The inefficiency is measured radially by the reciprocal of Shephard’s (1970) distance function. Therefore, the inefficiency of a DMU \((\hbox {Y}_{0,} \hbox {X}_{0}) \in \) S is given by:

$$\begin{aligned} \uptheta \left( {\hbox {Y}_{0,} \hbox {X}_0 } \right) =\hbox { sup}\{\uptheta |\left( {\uptheta \hbox { Y}_{0,} \hbox {X}_0 } \right) \in \hbox {S }\} \end{aligned}$$
(2)

Banker (1993) makes three main assumptions: (i) the production possibility set S is convex [i.e. If \((\hbox {Y}_{1,} \hbox {X}_{1}) \in \) S and \((\hbox {Y}_{2, }\hbox {X}_{2}) \in \)S then \(({\uplambda }_{1}\hbox {Y}_{1}+{\uplambda }_{2}\hbox {Y}_{2, }{\uplambda }_{1}\hbox {X}_{1}+{\uplambda }_{2}\hbox {X}_{2})\; \in \) S for all \({\uplambda }_{1}, {\uplambda }_{2} \ge 0\) such that \({\uplambda }_{1}+{\uplambda }_{2} = 1]\), (ii) the production possibility set S exhibits monotonicity [i.e.
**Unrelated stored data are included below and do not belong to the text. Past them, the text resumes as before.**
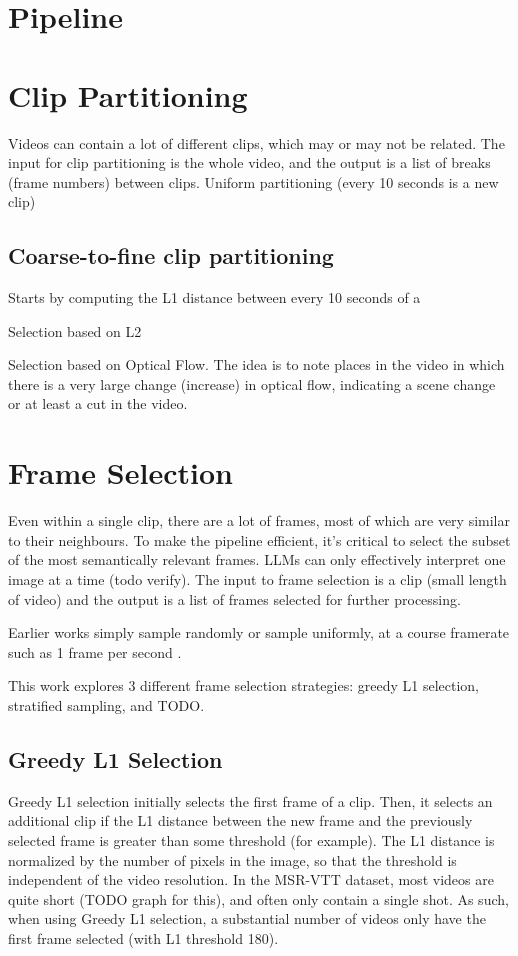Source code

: \documentclass{article}
\begin{document}
\section{Pipeline}




\section{Clip Partitioning}

Videos can contain a lot of different clips, which may or may not be related.
The input for clip partitioning is the whole video, and the output is a list of breaks (frame numbers) between clips.
Uniform partitioning (every 10 seconds is a new clip)
\subsection{Coarse-to-fine clip partitioning}
Starts by computing the L1 distance between every 10 seconds of a 

Selection based on L2

Selection based on Optical Flow.
The idea is to note places in the video in which there is a very large change (increase) in optical flow, indicating a scene change or at least a cut in the video.


\section{Frame Selection}

Even within a single clip, there are a lot of frames, most of which are very similar to their neighbours.
To make the pipeline efficient, it's critical to select the subset of the most semantically relevant frames.
LLMs can only effectively interpret one image at a time (todo verify).
The input to frame selection is a clip (small length of video) and the output is a list of frames selected for further processing.

Earlier works simply sample randomly \cite{TODO} or sample uniformly, at a course framerate such as 1 frame per second \cite{clip4clip}.

This work explores 3 different frame selection strategies:
greedy L1 selection, stratified sampling, and TODO.

\subsection{Greedy L1 Selection}
Greedy L1 selection initially selects the first frame of a clip. Then, it selects an additional clip if the L1 distance between the new frame and the previously selected frame is greater than some threshold (for example).
The L1 distance is normalized by the number of pixels in the image, so that the threshold is independent of the video resolution.
In the MSR-VTT dataset, most videos are quite short (TODO graph for this), and often only contain a single shot.
As such, when using Greedy L1 selection, a substantial number of videos only have the first frame selected (with L1 threshold 180).
\end{document}
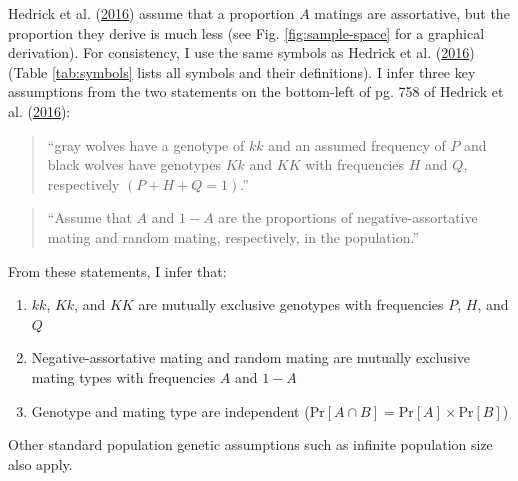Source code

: \documentclass[
]{article}
\providecommand{\tightlist}{%
  \setlength{\itemsep}{0pt}\setlength{\parskip}{0pt}}
\begin{document}
Hedrick et al. (\protect\hyperlink{ref-hedrick_negative-assortative_2016}{2016}) assume that a proportion \(A\) matings are assortative, but the proportion they derive is much less (see Fig. \ref{fig:sample-space} for a graphical derivation). For consistency, I use the same symbols as Hedrick et al. (\protect\hyperlink{ref-hedrick_negative-assortative_2016}{2016}) (Table \ref{tab:symbols} lists all symbols and their definitions). I infer three key assumptions from the two statements on the bottom-left of pg. 758 of Hedrick et al. (\protect\hyperlink{ref-hedrick_negative-assortative_2016}{2016}):

\begin{quote}
``gray wolves have a genotype of \(kk\) and an assumed frequency of \(P\) and black
wolves have genotypes \(Kk\) and \(KK\) with frequencies \(H\) and \(Q\), respectively \((P + H + Q = 1)\).''
\end{quote}

\begin{quote}
``Assume that \(A\) and \(1-A\) are the proportions of negative-assortative mating and random mating, respectively, in the population.''
\end{quote}

From these statements, I infer that:

\begin{enumerate}
\def\labelenumi{\arabic{enumi}.}
\tightlist
\item
  \(kk\), \(Kk\), and \(KK\) are mutually exclusive genotypes with frequencies \(P\), \(H\), and \(Q\)
\item
  Negative-assortative mating and random mating are mutually exclusive mating types with frequencies \(A\) and \(1-A\)
\item
  Genotype and mating type are independent (\(\mathrm{Pr}[A \cap B] = \mathrm{Pr}[A] \times \mathrm{Pr}[B]\))
\end{enumerate}

Other standard population genetic assumptions such as infinite population size also apply.
\end{document}
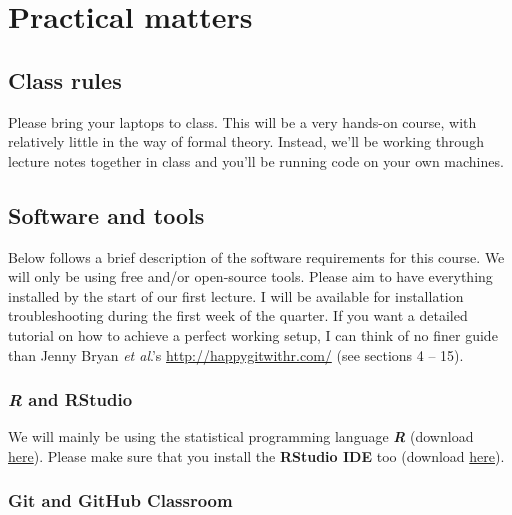 \documentclass[12]{article}
\begin{document}
\newpage

\section*{Practical matters}

\subsection*{Class rules}

Please bring your laptops to class. This will be a very hands-on course, with relatively little in the way of formal theory. Instead, we'll be working through lecture notes together in class and you'll be running code on your own machines. 

\subsection*{Software and tools}

Below follows a brief description of the software requirements for this course. We will only be using free and/or open-source tools. Please aim to have everything installed by the start of our first lecture. I will be available for installation troubleshooting during the first week of the quarter. If you want a detailed tutorial on how to achieve a perfect working setup, I can think of no finer guide than Jenny Bryan \textit{et al}.'s \url{http://happygitwithr.com/} (see sections 4 -- 15).

\vspace{-0.25cm}
\subsubsection*{\textit{R} and RStudio}

We will mainly be using the statistical programming language \textbf{\textit{R}} (download \href{https://www.r-project.org/}{here}). %
Please make sure that you install the \textbf{RStudio IDE} too (download \href{https://www.rstudio.com/products/rstudio/download/preview/}{here}).

\vspace{-0.25cm}
\subsubsection*{Git and GitHub Classroom}
\end{document}
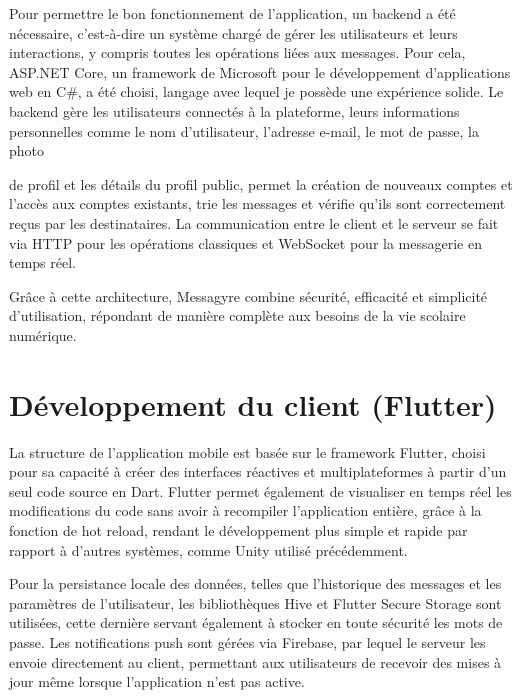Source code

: \documentclass[12pt]{report}
\begin{document}
	Pour permettre le bon fonctionnement de l’application, un backend a été nécessaire, c’est-à-dire un système chargé de gérer les utilisateurs et leurs interactions, y compris toutes les opérations liées aux messages. Pour cela, ASP.NET Core\supercite{aspnetcore}, un framework de Microsoft pour le développement d’applications web en C\#\supercite{csharp}, a été choisi, langage avec lequel je possède une expérience solide. Le backend gère les utilisateurs connectés à la plateforme, leurs informations personnelles comme le nom d’utilisateur, l’adresse e-mail, le mot de passe, la photo 
	
	de profil et les détails du profil public, permet la création de nouveaux comptes et l’accès aux comptes existants, trie les messages et vérifie qu’ils sont correctement reçus par les destinataires. La communication entre le client et le serveur se fait via HTTP\supercite{http} pour les opérations classiques et WebSocket\supercite{websocket} pour la messagerie en temps réel.
	
	Grâce à cette architecture, Messagyre combine sécurité, efficacité et simplicité d’utilisation, répondant de manière complète aux besoins de la vie scolaire numérique.
	
	\section{Développement du client (Flutter)}
	
	La structure de l'application mobile est basée sur le framework Flutter\supercite{flutter}, choisi pour sa capacité à créer des interfaces réactives et multiplateformes à partir d'un seul code source en Dart\supercite{dart}. Flutter permet également de visualiser en temps réel les modifications du code sans avoir à recompiler l'application entière, grâce à la fonction de hot reload, rendant le développement plus simple et rapide par rapport à d'autres systèmes, comme Unity utilisé précédemment.
	
	Pour la persistance locale des données, telles que l'historique des messages et les paramètres de l'utilisateur, les bibliothèques Hive\supercite{hive} et Flutter Secure Storage\supercite{securestorage} sont utilisées, cette dernière servant également à stocker en toute sécurité les mots de passe. Les notifications push sont gérées via Firebase\supercite{firebase}, par lequel le serveur les envoie directement au client, permettant aux utilisateurs de recevoir des mises à jour même lorsque l'application n'est pas active.
	
\end{document}
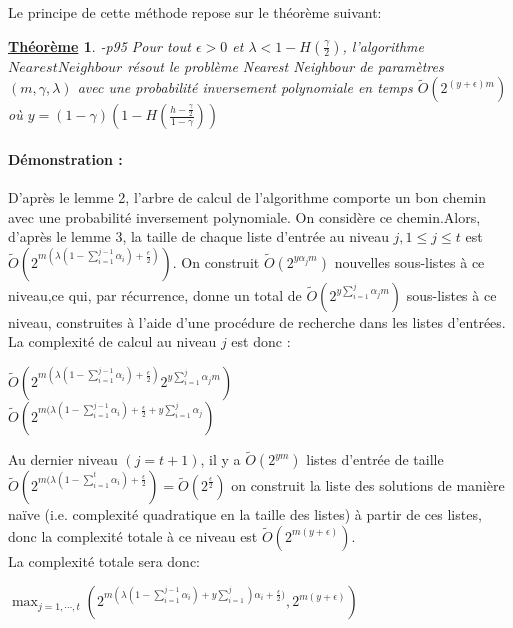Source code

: \documentclass[12pt,openany]{report}
\newtheorem{theorem}{\underline{Théorème}}
\begin{document}
Le principe de cette méthode repose sur le théorème suivant:
\begin{theorem} \cite{Ghazal}-p95 Pour tout $\epsilon > 0 $ et $\lambda < 1-\mathit{H}(\frac{\gamma}{2})$, l'algorithme $ NearestNeighbour $ résout le problème Nearest Neighbour de paramètres $(m,\gamma, \lambda) $ avec une probabilité inversement polynomiale en temps $ \tilde{O}(2^{(y+\epsilon)m})  $ où $ y=(1-\gamma)\left( 1 - H(\frac{h-\frac{\gamma}{2}}{1-\gamma}) \right)  $

\end{theorem}
\paragraph{Démonstration : \\}
D'après le lemme 2, l'arbre de calcul de l'algorithme comporte un bon chemin avec une probabilité inversement polynomiale. On considère ce chemin.Alors, d'après le lemme 3, la taille de chaque liste d'entrée au niveau $   j,1 \leq j \leq  t $ est $ \tilde{O}\left( 2^{m(\lambda(1-\sum_{i=1}^{j-1} \alpha_i )+\frac{\epsilon}{2})} \right) $. On construit $\tilde{O}(2^{y\alpha_j m})  $ nouvelles sous-listes à ce niveau,ce qui, par récurrence, donne un total de $ \tilde{O}\left( 2^{y \sum_{i=1}^{j}\alpha_j m}  \right)  $ sous-listes à ce niveau, construites à l’aide d’une procédure de
recherche dans les listes d’entrées. La complexité de calcul au niveau $j$ est donc :
\begin{center}

$ \tilde{O}\left( 2^{m(\lambda(1-\sum_{i=1}^{j-1} \alpha_i )+\frac{\epsilon}{2})} 2^{y \sum_{i=1}^{j}\alpha_j m}  \right)  $\\

$ \tilde{O}\left( 2^{m(\lambda(1-\sum_{i=1}^{j-1} \alpha_i )+\frac{\epsilon}{2}+ y \sum_{i=1}^{j}\alpha_j } \right) $


\end{center}

Au dernier niveau $(j=t+1)$, il y a $\tilde{O}(2^{ym})  $ listes d'entrée de taille $ \tilde{O}\left( 2^{m(\lambda(1-\sum_{i=1}^{t} \alpha_i )+\frac{\epsilon}{2} } \right)=\tilde{O}(2^{\frac{\epsilon}{2}}) $ on construit la liste des solutions de
manière naïve (i.e. complexité quadratique en la taille des listes) à partir de
ces listes, donc la complexité totale à ce niveau est $ \tilde{O}\left( 2^{m(y+\epsilon)} \right) $.\\
La complexité totale sera donc:
\begin{center}
$\max_{j=1,\cdots,t}\left( 2^{m(\lambda(1-\sum_{i=1}^{j-1}\alpha_i)+ y \sum_{i=1}^{j})\alpha_i +\frac{\epsilon}{2})} ,2^{m(y+\epsilon)} \right)  $
\end{center}
\end{document}
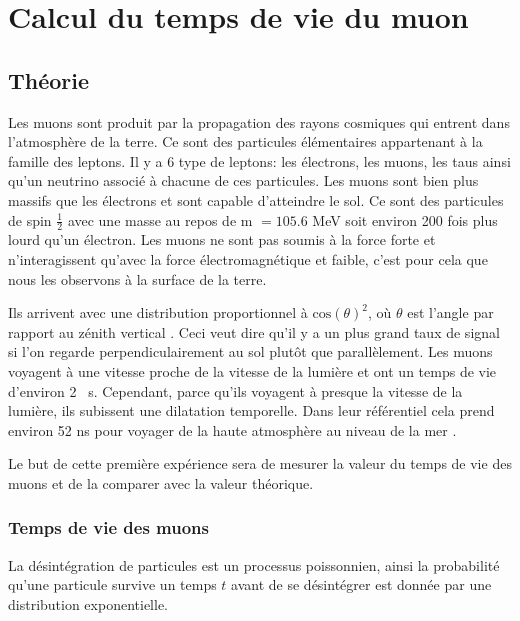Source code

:\documentclass[12pt]{article}
\begin{document}
\newpage
\section{Calcul du temps de vie du muon}
\subsection{Théorie}

Les muons sont produit par la propagation des rayons cosmiques qui entrent dans l'atmosphère de la terre. Ce sont des particules élémentaires appartenant à la famille des leptons. Il y a 6 type de leptons: les électrons, les muons, les taus ainsi qu'un neutrino associé à chacune de ces particules. Les muons sont bien plus massifs que les électrons et sont capable d'atteindre le sol. Ce sont des particules de spin $\frac{1}{2}$ avec une masse au repos de m $=105.6$ MeV soit environ 200 fois plus lourd qu'un électron. Les muons ne sont pas soumis à la force forte et n'interagissent qu'avec la force électromagnétique et faible, c'est pour cela que nous les observons à la surface de la terre.

Ils arrivent avec une distribution proportionnel à $\text{cos}(\theta)^2$, où $\theta$ est l'angle par rapport au zénith vertical \cite{PhysRevD.98.030001}. Ceci veut dire qu'il y a un plus grand taux de signal si l'on regarde perpendiculairement au sol plutôt que parallèlement. Les muons voyagent à une vitesse proche de la vitesse de la lumière et ont un temps de vie d'environ 2 \si{\SIUnitSymbolMicro s}. Cependant, parce qu'ils voyagent à presque la vitesse de la lumière, ils subissent une dilatation temporelle. Dans leur référentiel cela prend environ 52 ns pour voyager de la haute atmosphère au niveau de la mer \cite{vest_measuring_2010}.

Le but de cette première expérience sera de mesurer la valeur du temps de vie des muons et de la comparer avec la valeur théorique.

\subsubsection{Temps de vie des muons}
La désintégration de particules est un processus poissonnien, ainsi la probabilité qu'une particule survive un temps $t$ avant de se désintégrer est donnée par une distribution exponentielle.
\end{document}
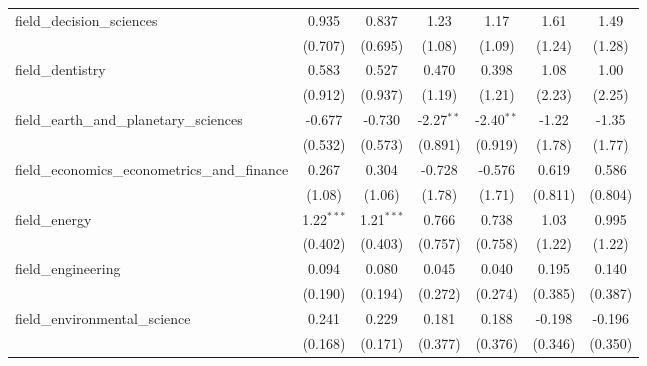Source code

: \begin{tabular}{lcccccc}
   field\_decision\_sciences                                   & 0.935         & 0.837        & 1.23          & 1.17          & 1.61          & 1.49\\   
                                                               & (0.707)       & (0.695)      & (1.08)        & (1.09)        & (1.24)        & (1.28)\\   
   field\_dentistry                                            & 0.583         & 0.527        & 0.470         & 0.398         & 1.08          & 1.00\\   
                                                               & (0.912)       & (0.937)      & (1.19)        & (1.21)        & (2.23)        & (2.25)\\   
   field\_earth\_and\_planetary\_sciences                      & -0.677        & -0.730       & -2.27$^{**}$  & -2.40$^{**}$  & -1.22         & -1.35\\   
                                                               & (0.532)       & (0.573)      & (0.891)       & (0.919)       & (1.78)        & (1.77)\\   
   field\_economics\_econometrics\_and\_finance                & 0.267         & 0.304        & -0.728        & -0.576        & 0.619         & 0.586\\   
                                                               & (1.08)        & (1.06)       & (1.78)        & (1.71)        & (0.811)       & (0.804)\\   
   field\_energy                                               & 1.22$^{***}$  & 1.21$^{***}$ & 0.766         & 0.738         & 1.03          & 0.995\\   
                                                               & (0.402)       & (0.403)      & (0.757)       & (0.758)       & (1.22)        & (1.22)\\   
   field\_engineering                                          & 0.094         & 0.080        & 0.045         & 0.040         & 0.195         & 0.140\\   
                                                               & (0.190)       & (0.194)      & (0.272)       & (0.274)       & (0.385)       & (0.387)\\   
   field\_environmental\_science                               & 0.241         & 0.229        & 0.181         & 0.188         & -0.198        & -0.196\\   
                                                               & (0.168)       & (0.171)      & (0.377)       & (0.376)       & (0.346)       & (0.350)\\   

\end{tabular}
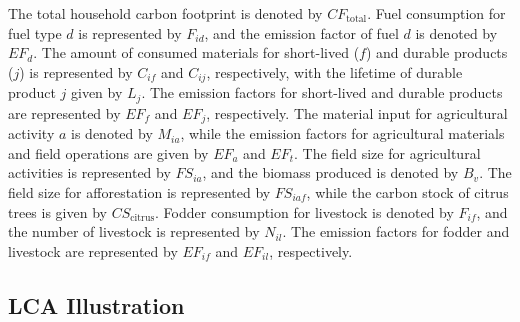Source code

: \documentclass[12pt,a4paper]{article}%
\begin{document}
The total household carbon footprint is denoted by $CF_{\text{total}}$. Fuel consumption for fuel type $d$ is represented by $F_{id}$, and the emission factor of fuel $d$ is denoted by $EF_d$. The amount of consumed materials for short-lived ($f$) and durable products ($j$) is represented by $C_{if}$ and $C_{ij}$, respectively, with the lifetime of durable product $j$ given by $L_j$. The emission factors for short-lived and durable products are represented by $EF_f$ and $EF_j$, respectively. The material input for agricultural activity $a$ is denoted by $M_{ia}$, while the emission factors for agricultural materials and field operations are given by $EF_a$ and $EF_t$. The field size for agricultural activities is represented by $FS_{ia}$, and the biomass produced is denoted by $B_v$. The field size for afforestation is represented by $FS_{iaf}$, while the carbon stock of citrus trees is given by $CS_{\text{citrus}}$. Fodder consumption for livestock is denoted by $F_{if}$, and the number of livestock is represented by $N_{il}$. The emission factors for fodder and livestock are represented by $EF_{if}$ and $EF_{il}$, respectively.

\subsection{LCA Illustration}
\end{document}
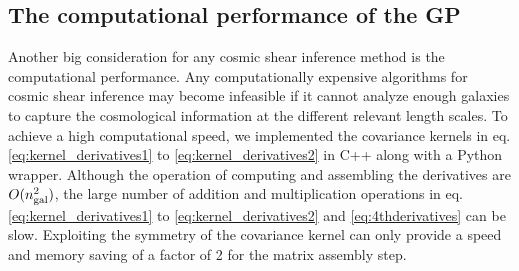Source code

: 
\subsection{The computational performance of the GP}
\label{subsec:computational_performance}
Another big consideration for any cosmic shear inference method is the 
computational performance.
Any computationally expensive algorithms for cosmic shear inference 
may become infeasible if it cannot analyze enough galaxies to 
capture the cosmological information at the different relevant length scales.
%  
To achieve a high computational speed, we  
implemented the covariance kernels in eq. \ref{eq:kernel_derivatives1} to
\ref{eq:kernel_derivatives2}
in {\sc C++} along with a {\sc Python} wrapper. 
Although the operation of computing and assembling the
derivatives are $O(n_{\rm gal}^2)$, the large number of addition and 
multiplication operations in eq. \ref{eq:kernel_derivatives1} to
\ref{eq:kernel_derivatives2} and \ref{eq:4thderivatives} can be slow.
Exploiting the symmetry of the covariance kernel can only provide 
a speed and memory saving of a factor of 2 for the matrix assembly step.

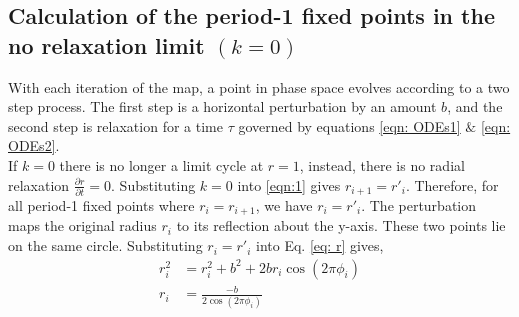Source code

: \subsection{Calculation of the period-1 fixed points in the no relaxation limit $(k=0)$} 
With each iteration of the map, a point in phase space evolves according to a two step process. The first step is a horizontal perturbation by an amount $b$, and the second step is relaxation for a time $\tau$ governed by equations \ref{eqn: ODEs1} $\&$ \ref{eqn: ODEs2}.\\

If $k=0$ there is no longer a limit cycle at $r=1$, instead, there is no radial relaxation $\frac{\partial r}{\partial t} = 0$. Substituting $k=0$ into \ref{eqn:1} gives $r_{i+1}=r'_i$. Therefore, for all period-1 fixed points where $r_i = r_{i+1}$, we have $r_i = r'_i$. The perturbation maps the original radius $r_i$ to its reflection about the y-axis. These two points lie on the same circle. Substituting $r_i = r'_i$ into Eq. \ref{eq: r} gives,
\begin{align}
r_i^2 & = r_i^2 + b^2 + 2br_i\cos(2\pi\phi_i) \nonumber \\
r_i & = \frac{-b}{2\cos(2\pi\phi_i)} \label{eq: k0 r}
\end{align}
If \((\hbox {Y}_{1,}\hbox {X}_{1}) \in \) S, \(\hbox {Y}_{2 }\le \hbox {Y}_{1}\) and \(\hbox {X}_{2} \ge \hbox {X}_{1}\) then \((\hbox {Y}_{2}, \hbox {X}_{2}) \in \hbox {S}]\), and (iii) the probability density function \(\hbox {f}(\uptheta )\) is such that \(\hbox {f}(\uptheta )=0\) if \(\uptheta < 1\) and \(\int \limits _1^{1+\delta } {f(\theta )\hbox {d}\theta } > 0\) for \(\theta >0\). By following Banker (1993), we can obtain a consistent estimator of the inefficiency \(\hat{{\theta }}\) by solving the following DEA model of Banker et al. (1984) (BCC hereafter):

$$\begin{aligned} \hat{{\theta }}\left( {\hbox {Y}_0 ,\hbox { X}_0 } \right) \equiv \hbox {Max }\uptheta \end{aligned}$$
(3.0)

subject to

$$\begin{aligned} {\mathop \sum \limits _{{n = 1}}^\mathrm{{N}} }{\uplambda }_{{\text {j}}} {\text {Y}}_{{\text {j}}} \ge \uptheta \,{\text {Y}}_{0} \end{aligned}$$
(3.1)
$$\begin{aligned} {\mathop \sum \limits _{{n = 1}}^\mathrm{{N}} }{\uplambda }_{{\text {j}}} {\text {X}}_{{\text {j}}} - {\text { X}}_{0} \le 0 \end{aligned}$$
(3.2)
$$\begin{aligned} {\mathop \sum \limits _{{n = 1}}^\mathrm{{N}} }{\uplambda } _{{\text {j}}} = {\text { 1}} \end{aligned}$$
(3.3)
$$\begin{aligned} \theta \hbox { and } {\uplambda } _{{\text {j}}}\ge 0 \end{aligned}$$
(3.4)

Banker (1993) demonstrates that the DEA estimator \(\hat{{\theta }}\) using the BCC model as in (3.03.4) is statistically consistent and the asymptotic empirical distribution of the DEA estimator retrieves the true distribution of \(\hat{{\theta }}\) under the three assumptions described in the above. Since these assumptions do not impose the constraint of CRS on the production possibility set, they are consistent with variable returns to scale (VRS). We refer to such an inefficiency measure as \(\hat{{\theta }}^{B}\). However, if we impose additional constraint that the production possibility set exhibits CRS, then by adding the assumption of CRS (i.e. If (Y, X) \(\in \) S then (kY, kX) \(\in \) S for any k \(>\) 0), we can obtain the Charnes et al. (1978) (CCR hereafter) ineffi-ciency estimates \(\hat{{\theta }}\) for a DMU by solving the same linear program as before; except that the objective function in (3.0) is maxi-mized subject only to constraints (3.1), (3.2) and (3.4), while constraint (3.3) is eliminated.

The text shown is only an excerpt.